━━━━━ GIVEN DATA

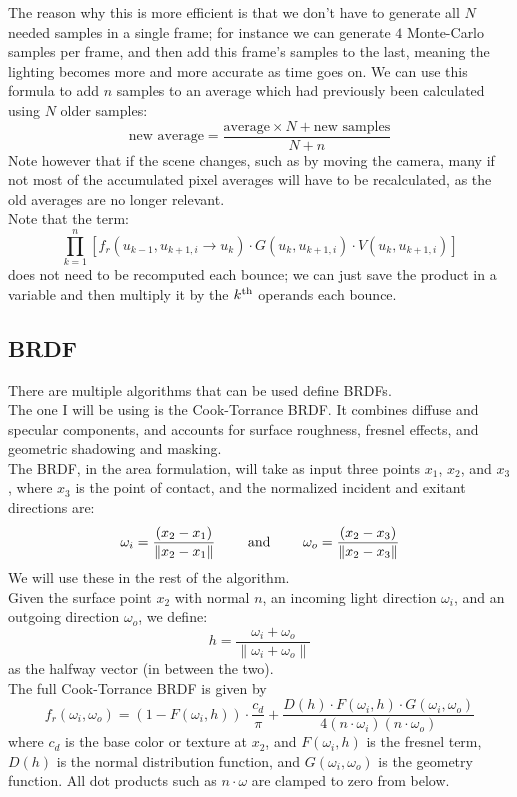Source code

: \documentclass[12pt]{article}
\begin{document}
The reason why this is more efficient is that we 
don't have to generate all $N$ needed samples in a 
single frame; for instance we can generate $4$
Monte-Carlo samples per frame, and then add
this frame's samples to the last, meaning the lighting
becomes more and more accurate as time goes on.
We can use this formula to add $n$ samples to an average
which had previously been calculated using $N$
older samples:
\[ \text{new average} = 
\dfrac{\text{average} \times N + 
\text{new samples}}{N + n} \]
Note however that if the scene changes, such as by moving
the camera, many if not most of the accumulated
pixel averages will have to be recalculated,
as the old averages are no longer relevant. \\

Note that the term:
\[ \prod_{k=1}^{n} 
\left[ f_r(u_{k-1}, u_{k+1, i} \to u_k) \cdot 
G(u_k, u_{k+1, i}) \cdot V(u_k, u_{k+1, i}) \right] \]
does not need to be recomputed each bounce;
we can just save the product in a variable
and then multiply it by the $k^{\text{th}}$
operands each bounce. \\

\newpage

\subsection*{BRDF}

There are multiple algorithms that can be used define
BRDFs. \\
The one I will be using is the Cook-Torrance BRDF.
It combines diffuse and specular components, 
and accounts for surface roughness, 
fresnel effects, and geometric shadowing and masking. \\

The BRDF, in the area formulation, will take as input
three points $x_1$, $x_2$, and $x_3$,
where $x_3$ is the point of contact, and
the normalized incident and exitant directions are:
\[ \omega_i = \dfrac{(x_2 - x_1)}{\|x_2 - x_1\|} 
\qquad \text{ and } \qquad 
\omega_o = \dfrac{(x_2 - x_3)}{\|x_2 - x_3\|} \]
We will use these in the rest of the algorithm. \\

Given the surface point $x_2$ with normal $n$, 
an incoming light direction $\omega_i$, 
and an outgoing direction $\omega_o$, 
we define:
\[ h = \frac{\omega_i + \omega_o}
{\|\omega_i + \omega_o\|} \]
as the halfway vector (in between the two). \\

The full Cook-Torrance BRDF is given by
\[f_r(\omega_i, \omega_o) = (1 - F(\omega_i, h)) 
\cdot \frac{c_d}{\pi}
+ \frac{D(h) \cdot F(\omega_i, h) \cdot 
G(\omega_i, \omega_o)}{4 (n \cdot \omega_i)
(n \cdot \omega_o)} \]
where $c_d$ is the base color or texture at $x_2$, 
and $ F(\omega_i, h)$ is the fresnel term, 
$D(h)$ is the normal distribution function, 
and $ G(\omega_i, \omega_o) $ is the geometry function. 
All dot products such as $ n \cdot \omega $ 
are clamped to zero from below. \\
\end{document}
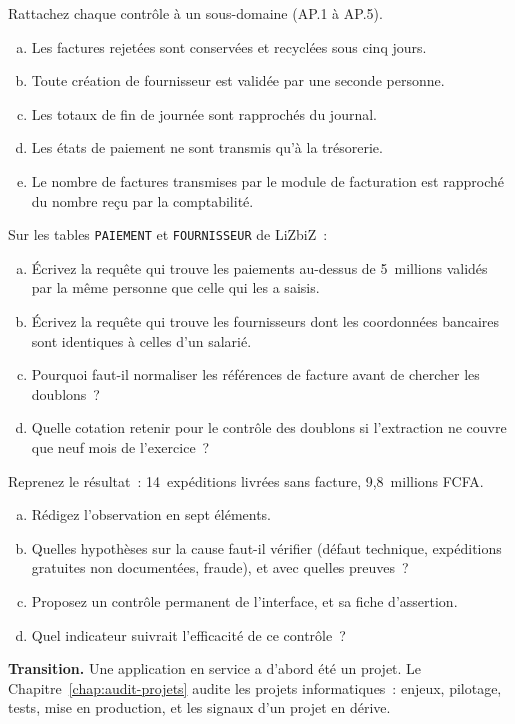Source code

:\begin{boxexo}[title={\ding{45}\quad Exercice~14.1. Rattacher les contrôles \niveaubase}]
Rattachez chaque contrôle à un sous-domaine (AP.1 à AP.5).
\begin{enumerate}[(a)]
    \item Les factures rejetées sont conservées et recyclées sous cinq jours.
    \item Toute création de fournisseur est validée par une seconde personne.
    \item Les totaux de fin de journée sont rapprochés du journal.
    \item Les états de paiement ne sont transmis qu'à la trésorerie.
    \item Le nombre de factures transmises par le module de facturation est
          rapproché du nombre reçu par la comptabilité.
\end{enumerate}
\end{boxexo}

\begin{boxexo}[title={\ding{45}\quad Exercice~14.2. Écrire les requêtes \niveaumoyen}]
Sur les tables \texttt{PAIEMENT} et \texttt{FOURNISSEUR} de LiZbiZ~:
\begin{enumerate}[(a)]
    \item Écrivez la requête qui trouve les paiements au-dessus de
          5~millions validés par la même personne que celle qui les a
          saisis.
    \item Écrivez la requête qui trouve les fournisseurs dont les
          coordonnées bancaires sont identiques à celles d'un salarié.
    \item Pourquoi faut-il normaliser les références de facture avant de
          chercher les doublons~?
    \item Quelle cotation retenir pour le contrôle des doublons si
          l'extraction ne couvre que neuf mois de l'exercice~?
\end{enumerate}
\end{boxexo}

\begin{boxexo}[title={\ding{45}\quad Exercice~14.3. L'interface expéditions-facturation \niveauexpert}]
Reprenez le résultat~: 14~expéditions livrées sans facture, 9,8~millions
FCFA.
\begin{enumerate}[(a)]
    \item Rédigez l'observation en sept éléments.
    \item Quelles hypothèses sur la cause faut-il vérifier (défaut technique,
          expéditions gratuites non documentées, fraude), et avec quelles
          preuves~?
    \item Proposez un contrôle permanent de l'interface, et sa fiche
          d'assertion.
    \item Quel indicateur suivrait l'efficacité de ce contrôle~?
\end{enumerate}
\end{boxexo}

\bigskip

\begin{boxinfo}
\textbf{Transition.} Une application en service a d'abord été un projet.
Le Chapitre~\ref{chap:audit-projets} audite les projets informatiques~:
enjeux, pilotage, tests, mise en production, et les signaux d'un projet en
dérive.
\end{boxinfo}
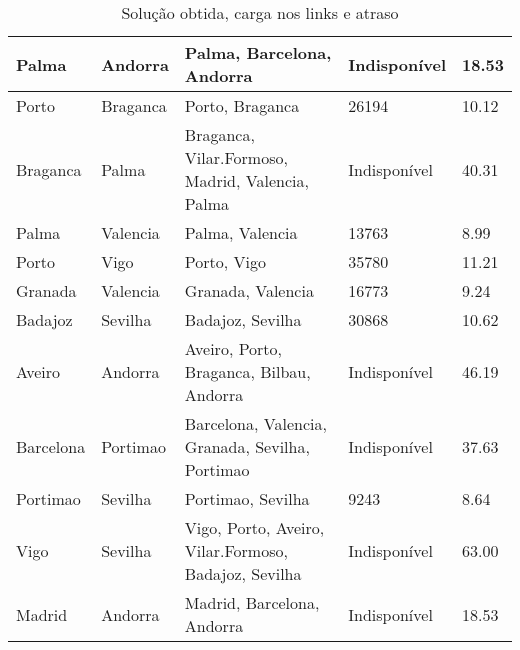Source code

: \begin{table}[!htb]
{\begin{tabular}{|l|l|l|l|l|}
Palma & Andorra & Palma, Barcelona, Andorra & Indisponível & 18.53 \\ \hline
Porto & Braganca & Porto, Braganca & 26194 & 10.12 \\ \hline
Braganca & Palma & Braganca, Vilar.Formoso, Madrid, Valencia, Palma & Indisponível & 40.31 \\ \hline
Palma & Valencia & Palma, Valencia & 13763 & 8.99 \\ \hline
Porto & Vigo & Porto, Vigo & 35780 & 11.21 \\ \hline
Granada & Valencia & Granada, Valencia & 16773 & 9.24 \\ \hline
Badajoz & Sevilha & Badajoz, Sevilha & 30868 & 10.62 \\ \hline
Aveiro & Andorra & Aveiro, Porto, Braganca, Bilbau, Andorra & Indisponível & 46.19 \\ \hline
Barcelona & Portimao & Barcelona, Valencia, Granada, Sevilha, Portimao & Indisponível & 37.63 \\ \hline
Portimao & Sevilha & Portimao, Sevilha & 9243 & 8.64 \\ \hline
Vigo & Sevilha & Vigo, Porto, Aveiro, Vilar.Formoso, Badajoz, Sevilha & Indisponível & 63.00 \\ \hline
Madrid & Andorra & Madrid, Barcelona, Andorra & Indisponível & 18.53 \\ \hline
\end{tabular}}
\caption[]{Solução obtida, carga nos links e atraso}
\end{table}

━━━━━━━━━━

[TASK DIRECTIONS]:
The data above is to be printed exactly, all of it, except for the pictures.

[TASK SOLUTION]:
Source code

: \documentclass[12pt]{article}
\begin{document}
The reason why this is more efficient is that we 
don't have to generate all $N$ needed samples in a 
single frame; for instance we can generate $4$
Monte-Carlo samples per frame, and then add
this frame's samples to the last, meaning the lighting
becomes more and more accurate as time goes on.
We can use this formula to add $n$ samples to an average
which had previously been calculated using $N$
older samples:
\[ \text{new average} = 
\dfrac{\text{average} \times N + 
\text{new samples}}{N + n} \]
Note however that if the scene changes, such as by moving
the camera, many if not most of the accumulated
pixel averages will have to be recalculated,
as the old averages are no longer relevant. \\

Note that the term:
\[ \prod_{k=1}^{n} 
\left[ f_r(u_{k-1}, u_{k+1, i} \to u_k) \cdot 
G(u_k, u_{k+1, i}) \cdot V(u_k, u_{k+1, i}) \right] \]
does not need to be recomputed each bounce;
we can just save the product in a variable
and then multiply it by the $k^{\text{th}}$
operands each bounce. \\

\newpage

\subsection*{BRDF}

There are multiple algorithms that can be used define
BRDFs. \\
The one I will be using is the Cook-Torrance BRDF.
It combines diffuse and specular components, 
and accounts for surface roughness, 
fresnel effects, and geometric shadowing and masking. \\

The BRDF, in the area formulation, will take as input
three points $x_1$, $x_2$, and $x_3$,
where $x_3$ is the point of contact, and
the normalized incident and exitant directions are:
\[ \omega_i = \dfrac{(x_2 - x_1)}{\|x_2 - x_1\|} 
\qquad \text{ and } \qquad 
\omega_o = \dfrac{(x_2 - x_3)}{\|x_2 - x_3\|} \]
We will use these in the rest of the algorithm. \\

Given the surface point $x_2$ with normal $n$, 
an incoming light direction $\omega_i$, 
and an outgoing direction $\omega_o$, 
we define:
\[ h = \frac{\omega_i + \omega_o}
{\|\omega_i + \omega_o\|} \]
as the halfway vector (in between the two). \\

The full Cook-Torrance BRDF is given by
\[f_r(\omega_i, \omega_o) = (1 - F(\omega_i, h)) 
\cdot \frac{c_d}{\pi}
+ \frac{D(h) \cdot F(\omega_i, h) \cdot 
G(\omega_i, \omega_o)}{4 (n \cdot \omega_i)
(n \cdot \omega_o)} \]
where $c_d$ is the base color or texture at $x_2$, 
and $ F(\omega_i, h)$ is the fresnel term, 
$D(h)$ is the normal distribution function, 
and $ G(\omega_i, \omega_o) $ is the geometry function. 
All dot products such as $ n \cdot \omega $ 
are clamped to zero from below. \\
\end{document}
Source code

:\begin{boxexo}[title={\ding{45}\quad Exercice~14.1. Rattacher les contrôles \niveaubase}]
Rattachez chaque contrôle à un sous-domaine (AP.1 à AP.5).
\begin{enumerate}[(a)]
    \item Les factures rejetées sont conservées et recyclées sous cinq jours.
    \item Toute création de fournisseur est validée par une seconde personne.
    \item Les totaux de fin de journée sont rapprochés du journal.
    \item Les états de paiement ne sont transmis qu'à la trésorerie.
    \item Le nombre de factures transmises par le module de facturation est
          rapproché du nombre reçu par la comptabilité.
\end{enumerate}
\end{boxexo}

\begin{boxexo}[title={\ding{45}\quad Exercice~14.2. Écrire les requêtes \niveaumoyen}]
Sur les tables \texttt{PAIEMENT} et \texttt{FOURNISSEUR} de LiZbiZ~:
\begin{enumerate}[(a)]
    \item Écrivez la requête qui trouve les paiements au-dessus de
          5~millions validés par la même personne que celle qui les a
          saisis.
    \item Écrivez la requête qui trouve les fournisseurs dont les
          coordonnées bancaires sont identiques à celles d'un salarié.
    \item Pourquoi faut-il normaliser les références de facture avant de
          chercher les doublons~?
    \item Quelle cotation retenir pour le contrôle des doublons si
          l'extraction ne couvre que neuf mois de l'exercice~?
\end{enumerate}
\end{boxexo}

\begin{boxexo}[title={\ding{45}\quad Exercice~14.3. L'interface expéditions-facturation \niveauexpert}]
Reprenez le résultat~: 14~expéditions livrées sans facture, 9,8~millions
FCFA.
\begin{enumerate}[(a)]
    \item Rédigez l'observation en sept éléments.
    \item Quelles hypothèses sur la cause faut-il vérifier (défaut technique,
          expéditions gratuites non documentées, fraude), et avec quelles
          preuves~?
    \item Proposez un contrôle permanent de l'interface, et sa fiche
          d'assertion.
    \item Quel indicateur suivrait l'efficacité de ce contrôle~?
\end{enumerate}
\end{boxexo}

\bigskip

\begin{boxinfo}
\textbf{Transition.} Une application en service a d'abord été un projet.
Le Chapitre~\ref{chap:audit-projets} audite les projets informatiques~:
enjeux, pilotage, tests, mise en production, et les signaux d'un projet en
dérive.
\end{boxinfo}
Source code

: \begin{table}[!htb]
{\begin{tabular}{|l|l|l|l|l|}
Palma & Andorra & Palma, Barcelona, Andorra & Indisponível & 18.53 \\ \hline
Porto & Braganca & Porto, Braganca & 26194 & 10.12 \\ \hline
Braganca & Palma & Braganca, Vilar.Formoso, Madrid, Valencia, Palma & Indisponível & 40.31 \\ \hline
Palma & Valencia & Palma, Valencia & 13763 & 8.99 \\ \hline
Porto & Vigo & Porto, Vigo & 35780 & 11.21 \\ \hline
Granada & Valencia & Granada, Valencia & 16773 & 9.24 \\ \hline
Badajoz & Sevilha & Badajoz, Sevilha & 30868 & 10.62 \\ \hline
Aveiro & Andorra & Aveiro, Porto, Braganca, Bilbau, Andorra & Indisponível & 46.19 \\ \hline
Barcelona & Portimao & Barcelona, Valencia, Granada, Sevilha, Portimao & Indisponível & 37.63 \\ \hline
Portimao & Sevilha & Portimao, Sevilha & 9243 & 8.64 \\ \hline
Vigo & Sevilha & Vigo, Porto, Aveiro, Vilar.Formoso, Badajoz, Sevilha & Indisponível & 63.00 \\ \hline
Madrid & Andorra & Madrid, Barcelona, Andorra & Indisponível & 18.53 \\ \hline
\end{tabular}}
\caption[]{Solução obtida, carga nos links e atraso}
\end{table}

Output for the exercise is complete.